The primary function of equitable adoption is to enforce a child's right to inherit from someone who promised, but failed, to adopt that child, and then died intestate. Because the putative adoptive parent died without a will, there was neither a testamentary inheritance nor a testamentary disinheritance, either of which was an available option for the decedent (unless there was also a specific promise to make a will or leave an inheritance). Equitable adoption is used to fill that intent "gap" by allowing the child to inherit as if she had been adopted. Where a will has been made, however, there is no gap to be filled. We know the decedent's intent from the terms of the will. In the instant case, we do not need equitable adoption to enforce Neil's intent to leave a portion of his estate to Julie -- Neil did that himself in his will.

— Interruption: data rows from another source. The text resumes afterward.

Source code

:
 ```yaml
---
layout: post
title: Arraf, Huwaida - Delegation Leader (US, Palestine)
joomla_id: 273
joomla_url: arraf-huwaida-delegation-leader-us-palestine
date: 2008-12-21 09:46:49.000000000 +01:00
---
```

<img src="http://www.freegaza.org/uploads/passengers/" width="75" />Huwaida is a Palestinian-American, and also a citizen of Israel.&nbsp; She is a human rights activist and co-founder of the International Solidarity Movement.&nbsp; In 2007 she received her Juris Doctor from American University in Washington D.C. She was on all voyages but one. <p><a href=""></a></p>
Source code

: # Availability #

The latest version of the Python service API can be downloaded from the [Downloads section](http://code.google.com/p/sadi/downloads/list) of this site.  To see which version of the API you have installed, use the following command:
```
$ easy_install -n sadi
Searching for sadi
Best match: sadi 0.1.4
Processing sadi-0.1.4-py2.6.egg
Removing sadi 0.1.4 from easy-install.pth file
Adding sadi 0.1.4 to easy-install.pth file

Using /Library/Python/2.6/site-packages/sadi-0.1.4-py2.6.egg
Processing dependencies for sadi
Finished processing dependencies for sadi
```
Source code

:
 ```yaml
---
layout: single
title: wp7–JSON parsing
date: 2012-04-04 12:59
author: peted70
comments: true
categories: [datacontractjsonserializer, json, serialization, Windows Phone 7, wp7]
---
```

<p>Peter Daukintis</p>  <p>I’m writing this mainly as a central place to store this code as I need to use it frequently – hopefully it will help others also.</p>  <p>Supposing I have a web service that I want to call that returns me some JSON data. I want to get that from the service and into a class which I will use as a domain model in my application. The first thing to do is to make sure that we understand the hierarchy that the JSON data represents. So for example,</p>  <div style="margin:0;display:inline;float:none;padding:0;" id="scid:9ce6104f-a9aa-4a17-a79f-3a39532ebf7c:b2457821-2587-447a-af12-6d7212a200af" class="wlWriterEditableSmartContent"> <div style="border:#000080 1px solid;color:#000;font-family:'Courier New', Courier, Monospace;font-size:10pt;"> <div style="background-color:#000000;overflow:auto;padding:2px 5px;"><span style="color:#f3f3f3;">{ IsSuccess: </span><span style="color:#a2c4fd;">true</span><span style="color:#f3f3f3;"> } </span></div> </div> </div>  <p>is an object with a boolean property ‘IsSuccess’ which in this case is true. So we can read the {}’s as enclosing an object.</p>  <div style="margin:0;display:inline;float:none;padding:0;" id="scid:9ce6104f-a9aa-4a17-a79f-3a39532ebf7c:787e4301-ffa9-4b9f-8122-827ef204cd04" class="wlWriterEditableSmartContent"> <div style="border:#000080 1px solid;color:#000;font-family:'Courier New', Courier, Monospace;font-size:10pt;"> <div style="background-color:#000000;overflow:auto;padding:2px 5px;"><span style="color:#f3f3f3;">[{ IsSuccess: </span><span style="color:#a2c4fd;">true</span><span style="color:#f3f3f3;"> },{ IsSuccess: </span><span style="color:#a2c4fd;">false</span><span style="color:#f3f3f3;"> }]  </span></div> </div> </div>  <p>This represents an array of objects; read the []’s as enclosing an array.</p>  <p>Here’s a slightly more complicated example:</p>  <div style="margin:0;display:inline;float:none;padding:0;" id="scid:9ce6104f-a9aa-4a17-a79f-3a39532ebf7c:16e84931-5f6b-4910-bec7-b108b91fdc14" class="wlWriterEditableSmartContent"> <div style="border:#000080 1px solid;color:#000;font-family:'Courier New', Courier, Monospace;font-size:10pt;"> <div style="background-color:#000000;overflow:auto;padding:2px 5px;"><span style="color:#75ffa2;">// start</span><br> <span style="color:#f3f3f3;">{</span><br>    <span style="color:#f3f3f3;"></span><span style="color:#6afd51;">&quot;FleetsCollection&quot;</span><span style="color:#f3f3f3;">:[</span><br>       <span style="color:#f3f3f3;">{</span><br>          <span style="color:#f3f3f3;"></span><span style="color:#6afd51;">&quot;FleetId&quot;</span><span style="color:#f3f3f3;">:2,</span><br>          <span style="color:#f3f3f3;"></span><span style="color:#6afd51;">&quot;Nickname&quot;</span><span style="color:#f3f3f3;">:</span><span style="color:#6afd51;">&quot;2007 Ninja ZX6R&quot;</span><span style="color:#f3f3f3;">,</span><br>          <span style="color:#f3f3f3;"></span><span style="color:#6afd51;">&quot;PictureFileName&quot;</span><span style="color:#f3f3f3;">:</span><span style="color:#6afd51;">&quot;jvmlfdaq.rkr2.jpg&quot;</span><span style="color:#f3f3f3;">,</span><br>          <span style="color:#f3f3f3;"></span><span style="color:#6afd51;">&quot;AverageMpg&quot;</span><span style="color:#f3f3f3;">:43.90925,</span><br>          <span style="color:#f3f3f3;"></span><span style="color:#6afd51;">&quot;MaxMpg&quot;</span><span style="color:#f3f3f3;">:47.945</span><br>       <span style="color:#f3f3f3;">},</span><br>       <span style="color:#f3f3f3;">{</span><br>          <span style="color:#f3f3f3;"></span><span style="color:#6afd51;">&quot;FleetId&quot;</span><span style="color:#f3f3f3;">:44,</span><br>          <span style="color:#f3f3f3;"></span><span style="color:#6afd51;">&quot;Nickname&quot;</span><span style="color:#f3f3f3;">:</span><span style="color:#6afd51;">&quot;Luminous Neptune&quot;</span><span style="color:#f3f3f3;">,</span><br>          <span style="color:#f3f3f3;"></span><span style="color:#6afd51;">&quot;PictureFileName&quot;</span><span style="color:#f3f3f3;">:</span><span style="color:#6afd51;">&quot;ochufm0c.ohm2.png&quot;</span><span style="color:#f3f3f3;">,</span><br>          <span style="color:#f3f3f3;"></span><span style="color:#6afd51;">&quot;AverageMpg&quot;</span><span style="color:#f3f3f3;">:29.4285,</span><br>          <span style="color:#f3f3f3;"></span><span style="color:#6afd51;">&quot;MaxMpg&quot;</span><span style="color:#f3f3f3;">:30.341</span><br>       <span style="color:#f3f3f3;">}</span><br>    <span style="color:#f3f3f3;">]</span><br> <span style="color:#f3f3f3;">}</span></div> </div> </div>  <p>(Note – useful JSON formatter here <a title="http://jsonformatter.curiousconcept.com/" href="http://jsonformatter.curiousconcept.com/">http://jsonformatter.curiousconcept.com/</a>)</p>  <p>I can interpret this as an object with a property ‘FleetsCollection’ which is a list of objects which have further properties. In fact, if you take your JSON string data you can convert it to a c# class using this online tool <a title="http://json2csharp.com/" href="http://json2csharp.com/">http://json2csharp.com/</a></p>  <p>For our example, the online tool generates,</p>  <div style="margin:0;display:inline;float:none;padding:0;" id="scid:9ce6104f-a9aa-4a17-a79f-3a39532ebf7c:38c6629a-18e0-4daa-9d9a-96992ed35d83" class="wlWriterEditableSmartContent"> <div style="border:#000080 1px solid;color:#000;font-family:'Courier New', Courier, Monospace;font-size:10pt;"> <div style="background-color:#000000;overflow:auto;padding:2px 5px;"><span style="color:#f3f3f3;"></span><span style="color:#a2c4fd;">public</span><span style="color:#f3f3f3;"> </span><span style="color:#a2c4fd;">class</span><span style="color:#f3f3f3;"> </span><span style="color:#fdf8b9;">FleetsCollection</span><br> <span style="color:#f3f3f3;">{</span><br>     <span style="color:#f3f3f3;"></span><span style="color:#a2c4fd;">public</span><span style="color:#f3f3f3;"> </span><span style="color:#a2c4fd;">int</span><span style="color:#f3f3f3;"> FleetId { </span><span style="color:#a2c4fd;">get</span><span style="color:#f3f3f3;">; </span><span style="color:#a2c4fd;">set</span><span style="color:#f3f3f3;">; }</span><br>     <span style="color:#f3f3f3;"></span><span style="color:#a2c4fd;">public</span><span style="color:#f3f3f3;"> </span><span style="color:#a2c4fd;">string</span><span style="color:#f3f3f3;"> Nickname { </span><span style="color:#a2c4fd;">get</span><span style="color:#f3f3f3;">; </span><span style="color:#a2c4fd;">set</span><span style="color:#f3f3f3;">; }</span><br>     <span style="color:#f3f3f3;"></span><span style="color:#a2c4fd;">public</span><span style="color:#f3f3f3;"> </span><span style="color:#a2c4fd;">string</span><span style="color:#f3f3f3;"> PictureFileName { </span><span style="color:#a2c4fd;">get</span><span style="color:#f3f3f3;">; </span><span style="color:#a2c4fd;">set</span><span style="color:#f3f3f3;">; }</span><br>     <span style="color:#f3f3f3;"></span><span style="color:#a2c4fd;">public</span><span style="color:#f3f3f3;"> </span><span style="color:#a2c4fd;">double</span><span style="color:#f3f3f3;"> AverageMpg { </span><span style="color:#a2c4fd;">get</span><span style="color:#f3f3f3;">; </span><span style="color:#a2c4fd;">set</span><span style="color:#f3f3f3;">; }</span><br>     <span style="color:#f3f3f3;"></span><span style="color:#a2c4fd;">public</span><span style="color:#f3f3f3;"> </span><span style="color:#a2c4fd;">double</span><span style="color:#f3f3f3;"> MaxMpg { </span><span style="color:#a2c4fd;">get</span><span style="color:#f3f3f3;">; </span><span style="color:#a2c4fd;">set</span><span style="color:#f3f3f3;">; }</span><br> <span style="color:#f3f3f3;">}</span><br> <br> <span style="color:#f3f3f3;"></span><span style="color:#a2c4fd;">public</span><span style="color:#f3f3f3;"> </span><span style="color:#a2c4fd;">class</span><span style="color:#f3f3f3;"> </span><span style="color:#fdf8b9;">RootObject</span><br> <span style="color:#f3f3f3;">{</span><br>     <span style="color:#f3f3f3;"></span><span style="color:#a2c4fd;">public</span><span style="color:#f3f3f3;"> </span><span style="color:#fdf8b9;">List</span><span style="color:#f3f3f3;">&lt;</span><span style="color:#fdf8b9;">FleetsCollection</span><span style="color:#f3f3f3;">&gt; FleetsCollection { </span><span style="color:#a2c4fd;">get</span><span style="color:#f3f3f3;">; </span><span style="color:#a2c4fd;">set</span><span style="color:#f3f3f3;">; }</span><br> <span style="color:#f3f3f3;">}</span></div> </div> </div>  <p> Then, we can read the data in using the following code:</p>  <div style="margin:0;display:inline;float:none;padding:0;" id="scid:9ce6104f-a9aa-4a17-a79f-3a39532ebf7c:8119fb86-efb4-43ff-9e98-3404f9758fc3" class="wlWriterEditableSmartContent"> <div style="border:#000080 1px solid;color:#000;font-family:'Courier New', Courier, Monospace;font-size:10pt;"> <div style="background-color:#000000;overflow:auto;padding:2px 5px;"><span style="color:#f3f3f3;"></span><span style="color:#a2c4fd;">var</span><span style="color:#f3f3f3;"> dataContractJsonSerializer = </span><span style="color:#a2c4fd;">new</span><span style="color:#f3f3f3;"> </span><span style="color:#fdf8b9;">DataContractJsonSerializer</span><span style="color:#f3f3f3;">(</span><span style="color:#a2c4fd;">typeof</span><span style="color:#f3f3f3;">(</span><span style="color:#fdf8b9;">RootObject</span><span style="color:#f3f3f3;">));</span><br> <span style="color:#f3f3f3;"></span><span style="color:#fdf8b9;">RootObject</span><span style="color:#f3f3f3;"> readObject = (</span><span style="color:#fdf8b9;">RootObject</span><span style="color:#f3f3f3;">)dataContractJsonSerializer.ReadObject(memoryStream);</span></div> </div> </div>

This case serves as a good example of why the doctrine of equitable adoption should not be applied to testate estates -- the result may negate both legislative and testamentary intent. The specific facts of this case also raise another consideration: when the child seeking recognition of adoptive status is a step-child brought into the home by the marriage of her mother to the putative adoptive father, the inference does not necessarily follow that there was a promise to adopt. A court may infer such a promise in cases where biological parents relinquish their child to others. The same inference may not be appropriate, however, when a mother brings her child into the home of her new husband. In that situation, there may be an equal inference that the father-child or stepfather-stepchild relationship merely arose out of the domestic status of the parties. J.C.J., Jr., Note, supra, 58 Va. L. Rev. at 737-38; George A. Locke, Annotation, Modern Status of Law as to Equitable Adoption or Adoption by Estoppel, 97 A.L.R.3d 347, § 26 at 65-67 (June 2003 Supp.). See also, Rebecca C. Bell, supra, XXIX Stetson L. Rev. at 430 and George C. Sims, Comment, Adoption by Estoppel: History and Effect, XV Baylor L. Rev. 162, 168-69 (1963).
As for the stepparent-stepchild relationship in this case, that relationship calls for particular circumspection before recognizing an equitable adoption. Courts have seldom applied the doctrine of equitable adoption or its equivalents to treat a stepparent as an adoptive parent.... One reason is the appreciation that it is in the public interest for stepparents to be generous and loving with their stepchildren. Such conduct could be discouraged if a consequence of such kindness toward a stepchild would be the imposition on the stepparent of the legal incidents of parenthood, such as a duty to provide child support after divorce or a reallocation of the stepparent's estate after death.
Otero v. City of Albuquerque, 965 P.2d 354, 362 (N.M.App. 1998).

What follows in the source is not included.